Thanos, of course, was the Marvel Comics supervillain who snapped his omnipotent fingers and made half the universe’s population vanish into dust, because he believed this was the painful but necessary way to save the galaxy from the terminal crisis that overpopulation was threatening to unleash. The way I see it, maybe the only painful but necessary way for Canada to save itself from the biggest real estate bubble the planet has ever seen would be to “snap” the value of the market in half, all at once, Thanos-style.
Today there was another shocking headline, another sign of the financial misery Canadians are presently struggling to get through: someone advertised $500 monthly rent for homeless people to camp out in tents in his backyard. And social workers actually referred some homeless people to it as a viable option. That’s how bad the housing situation has gotten in this country.
Let’s briefly look at how we got here, and where we came from:
In the 1950s, with a median income in Canada, you could buy a house, a car, and put two kids through college.

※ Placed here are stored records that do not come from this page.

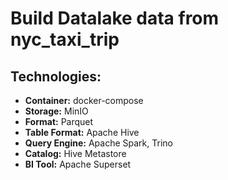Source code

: # Build Datalake data from nyc_taxi_trip

## Technologies:

- **Container:** docker-compose
- **Storage:** MinIO
- **Format:** Parquet
- **Table Format:** Apache Hive
- **Query Engine:** Apache Spark, Trino
- **Catalog:** Hive Metastore
- **BI Tool:** Apache Superset
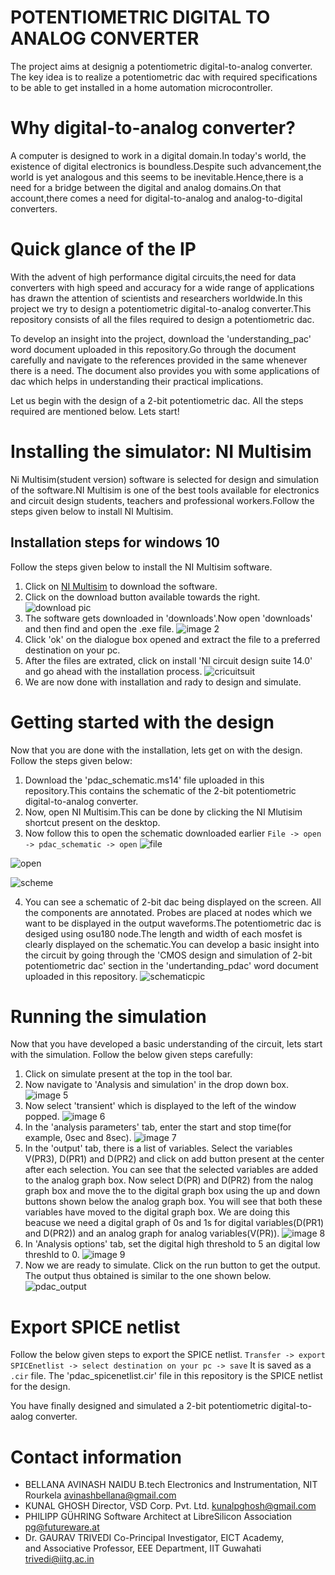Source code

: # POTENTIOMETRIC DIGITAL TO ANALOG CONVERTER
The project aims at designig a potentiometric digital-to-analog converter. The key idea is to realize a potentiometric dac with required specifications to be able to get installed in a home automation microcontroller.

# Why digital-to-analog converter?
A computer is designed to work in a digital domain.In today's world, the existence of digital electronics is boundless.Despite such advancement,the world is yet analogous and this seems to be inevitable.Hence,there is a need for a bridge between the digital and analog domains.On that account,there comes a need for digital-to-analog and analog-to-digital converters. 

# Quick glance of the IP
With the advent of high performance digital circuits,the need for data converters with high speed and accuracy for a wide range of applications has drawn the attention of scientists and researchers worldwide.In this project we try to design a potentiometric digital-to-analog converter.This repository consists of all the files required to design a potentiometric dac.

To develop an insight into the project, download the 'understanding_pac' word document uploaded in this repository.Go through the document carefully and navigate to the references provided in the same whenever there is a need. The document also provides you with some applications of dac which helps in understanding their practical implications. 

Let us begin with the design of a 2-bit potentiometric dac. All the steps required are mentioned below. Lets start!

# Installing the simulator: NI Multisim
Ni Multisim(student version) software is selected for design and simulation of the software.NI Multisim is one of the best tools available for electronics and circuit design students, teachers and professional workers.Follow the steps given below to install NI Multisim.

## Installation steps for windows 10
Follow the steps given below to install the NI Multisim software.
1) Click on [NI Multisim](https://www.malavida.com/en/soft/ni-multisim/#gref) to download the software.
2) Click on the download button available towards the right.
![download pic](https://user-images.githubusercontent.com/58501983/84499390-21e43380-acd0-11ea-8319-370363cf0a89.JPG)
3) The software gets downloaded in 'downloads'.Now open 'downloads' and then find and open the .exe file.
![image 2]()
4) Click 'ok' on the dialogue box opened and extract the file to a preferred destination on your pc. 
5) After the files are extrated, click on install 'NI circuit design suite 14.0' and go ahead with the installation process.
![cricuitsuit](https://user-images.githubusercontent.com/58501983/84499791-e5650780-acd0-11ea-8845-275337e34bf6.png)
6) We are now done with installation and rady to design and simulate.

# Getting started with the design
Now that you are done with the installation, lets get on with the design. Follow the steps given below:

1) Download the 'pdac_schematic.ms14' file uploaded in this repository.This contains the schematic of the 2-bit potentiometric              digital-to-analog converter.
2) Now, open NI Multisim.This can be done by clicking the NI Mlutisim shortcut present on the desktop.
3) Now follow this to open the schematic downloaded earlier `File -> open -> pdac_schematic -> open`
![file](https://user-images.githubusercontent.com/58501983/84501150-9ec4dc80-acd3-11ea-823a-a25be9967e3c.png)


 ![open](https://user-images.githubusercontent.com/58501983/84500430-2578ba00-acd2-11ea-946d-2fc6f455ecff.png)


 ![scheme](https://user-images.githubusercontent.com/58501983/84500483-450fe280-acd2-11ea-8dc0-33fee8f6e287.png)

4) You can see a schematic of 2-bit dac being displayed on the screen. All the components are annotated. Probes are placed at nodes which we want to be displayed in the output waveforms.The potentiometric dac is desiged using osu180 node.The length and width of each mosfet is clearly displayed on the schematic.You can develop a basic insight into the circuit by going through the 'CMOS design and simulation of 2-bit potentiometric dac' section in the 'undertanding_pdac' word document uploaded in this repository.
![schematicpic](https://user-images.githubusercontent.com/58501983/84500619-8a341480-acd2-11ea-96cc-d94290eaa3dc.png)

# Running the simulation
Now that you have developed a basic understanding of the circuit, lets start with the simulation. Follow the below given steps carefully:

1) Click on simulate present at the top in the tool bar. 
2) Now navigate to 'Analysis and simulation' in the drop down box. ![image 5]()
3) Now select 'transient' which is displayed to the left of the window popped. ![image 6]()
4) In the 'analysis parameters' tab, enter the start and stop time(for example, 0sec and 8sec). ![image 7]()
5) In the 'output' tab, there is a list of variables. Select the variables V(PR3), D(PR1) and D(PR2) and click on add button present at the center after each selection. You can see that the selected variables are added to the analog graph box. Now select D(PR) and D(PR2) from the nalog graph box and move the to the digital graph box using the up and down buttons shown below the analog graph box. You will see that both these variables have moved to the digital graph box. We are doing this beacuse we need a digital graph of 0s and 1s for digital variables(D(PR1) and D(PR2)) and an analog graph for analog variables(V(PR)). ![image 8]()
6) In 'Analysis options' tab, set the digital high threshold to 5 an digital low threshld to 0. ![image 9]()
7) Now we are ready to simulate. Click on the run button to get the output. The output thus obtained is similar to the one shown below.
![pdac_output](https://user-images.githubusercontent.com/58501983/84498479-58b94a00-acce-11ea-8a1e-a4dd91eb4127.PNG)

# Export SPICE netlist
Follow the below given steps to export the SPICE netlist.
`Transfer -> export SPICEnetlist -> select destination on your pc -> save`
It is saved as a `.cir` file. 
The 'pdac_spicenetlist.cir' file in this repository is the SPICE netlist for the design.

You have finally designed and simulated a 2-bit potentiometric digital-to-aalog converter.

# Contact information
- BELLANA AVINASH NAIDU
 B.tech Electronics and Instrumentation, NIT Rourkela
 avinashbellana@gmail.com
- KUNAL GHOSH 
 Director, VSD Corp. Pvt. Ltd. 
 kunalpghosh@gmail.com
- PHILIPP GÜHRING 
 Software Architect at LibreSilicon Association
 pg@futureware.at
- Dr. GAURAV TRIVEDI 
 Co-Principal Investigator, EICT Academy,   
 and Associative Professor, EEE Department, IIT Guwahati
 trivedi@iitg.ac.in
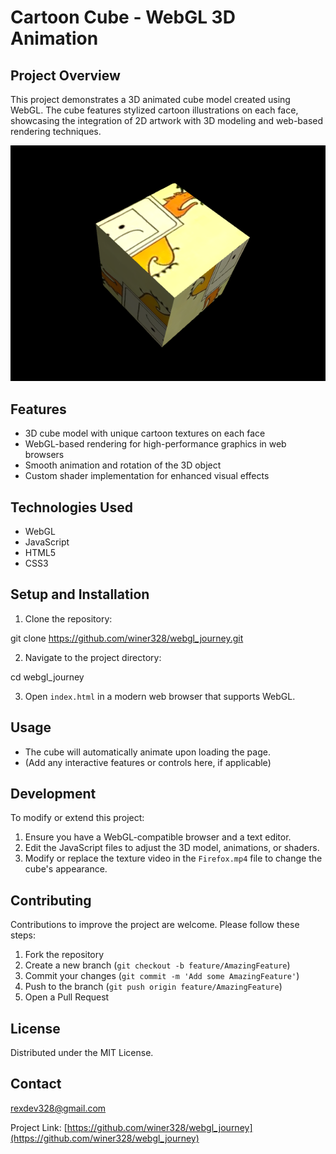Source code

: # Cartoon Cube - WebGL 3D Animation

## Project Overview

This project demonstrates a 3D animated cube model created using WebGL. The cube features stylized cartoon illustrations on each face, showcasing the integration of 2D artwork with 3D modeling and web-based rendering techniques.

![Cartoon Cube Preview](assets/cube_preview.png)

## Features

- 3D cube model with unique cartoon textures on each face
- WebGL-based rendering for high-performance graphics in web browsers
- Smooth animation and rotation of the 3D object
- Custom shader implementation for enhanced visual effects

## Technologies Used

- WebGL
- JavaScript
- HTML5
- CSS3

## Setup and Installation

1. Clone the repository: 

git clone https://github.com/winer328/webgl_journey.git

2. Navigate to the project directory:

cd webgl_journey

3. Open `index.html` in a modern web browser that supports WebGL.

## Usage

- The cube will automatically animate upon loading the page.
- (Add any interactive features or controls here, if applicable)

## Development

To modify or extend this project:

1. Ensure you have a WebGL-compatible browser and a text editor.
2. Edit the JavaScript files to adjust the 3D model, animations, or shaders.
3. Modify or replace the texture video in the `Firefox.mp4` file to change the cube's appearance.

## Contributing

Contributions to improve the project are welcome. Please follow these steps:

1. Fork the repository
2. Create a new branch (`git checkout -b feature/AmazingFeature`)
3. Commit your changes (`git commit -m 'Add some AmazingFeature'`)
4. Push to the branch (`git push origin feature/AmazingFeature`)
5. Open a Pull Request

## License

Distributed under the MIT License.
## Contact

rexdev328@gmail.com

Project Link: [https://github.com/winer328/webgl_journey](https://github.com/winer328/webgl_journey)
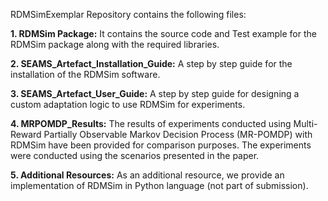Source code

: RDMSimExemplar Repository contains the following files:

**1. RDMSim Package:** It contains the source code and Test example for the RDMSim package along with the required libraries.

**2. SEAMS_Artefact_Installation_Guide:** A step by step guide for the installation of the RDMSim software.

**3. SEAMS_Artefact_User_Guide:** A step by step guide for designing a custom adaptation logic to use RDMSim for experiments.

**4. MRPOMDP_Results:** The results of experiments conducted using Multi-Reward Partially Observable Markov Decision Process (MR-POMDP) with RDMSim have been provided for comparison purposes. The experiments were conducted using the scenarios presented in the paper.

**5. Additional Resources:** As an additional resource, we provide an implementation of RDMSim in Python language (not part of submission).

By the 1990s, a family needed two incomes to buy the same house.
And then many of the houses in the inner cities were subdivided into two units, requiring now four median incomes — two households with two incomes each — to buy the same amount of property.
All of this was to feed the idea that if you invested in a home, its value would double or more over each generation, building intergenerational wealth for your family, because somehow somewhere down the road there’d always be some other family willing and able to pay double what you paid. But we're starting to realize that the basic math simply doesn't add up: you can't keep doubling real estate values forever without hitting a mathematical ceiling.
We've hit that ceiling.
Now the Federal government is pushing for the entire nation's residential streets to be re-zoned into "fourplexes,” splitting each housing plot into four units, in an effort to double yet again everyone's housing investment, thus doubling yet again the number of median incomes required to own the same amount of property that once was affordable to one single average Canadian worker.
Canada is resorting to ever more desperate measures to keep up the preposterous premise that wealth can be generated exponentially through real estate investment, with property values skyrocketing relative to a living wage, forever and ever.
For the past several decades, Canada has pretended it could have its cake and eat it, too: to treat real estate simultaneously as the nation’s primary investment vehicle, as well as its most essential good. This state of affairs could never carry on indefinitely.
Now, the country has been plunged into a state of crisis, and it's largely a silent one because most people are too embarrassed to tell the truth: no one can afford to live here anymore, and we're all just barely holding on.
Homelessness, unemployment and poverty are looming, while the wealthy political class refuse to face the hard reality: the value of all real estate in the country must come down by half or more, and the country's entire economy must shift away from real estate speculation in order to save itself from catastrophe.
We’ve doubled the last time we could double in the logarithmic ballooning of real estate prices relative to wages and everything else in the economy. In fact, we’ve gone a doubling too far, and we have to bring it back down.
We need a Thanos to "snap" the cost of housing right in half across the country, and the economic consequences of that are going to be dire.
Here’s my spontaneous YouTube rant about this situation, with a little dip into what is and isn’t working to help us. Australia offers a very bad model for Canada, as they’ve fallen into much the same trap, and are making the same (doomed) efforts to fix the problem. Japan, on the other hand, with its deep-rooted philosophy of wabi-sabi, offers a possible economic alternative to the way Canada handles real estate.
There’s hope from our own past as well. But one thing’s for certain: the way forward is going to be extremely painful.
Hi Arty, this is great. I moved from the SF Bay Area to Melbourne 6 years ago to live with my partner. In that time Melbourne has become absolutely unaffordable. We are in a good position because he was able to buy his townhouse 25 years ago but we ask ourselves all the time who can afford to live here? House prices in country Victoria have at least doubled in 5 years and the only housing we see being built in Melbourne are shoddily-manufactured "luxury" units, presumably to attract foreign investors. Of course all of this leaves the average Australian hoping to get into the housing market in the lurch.
This is a great piece, clearly explaining this use of a human need to generate and store wealth at the expense of everything else. I live in the Denver area and it’s getting like that here. I will need to move if I ever want to have a decent size living space that I can afford.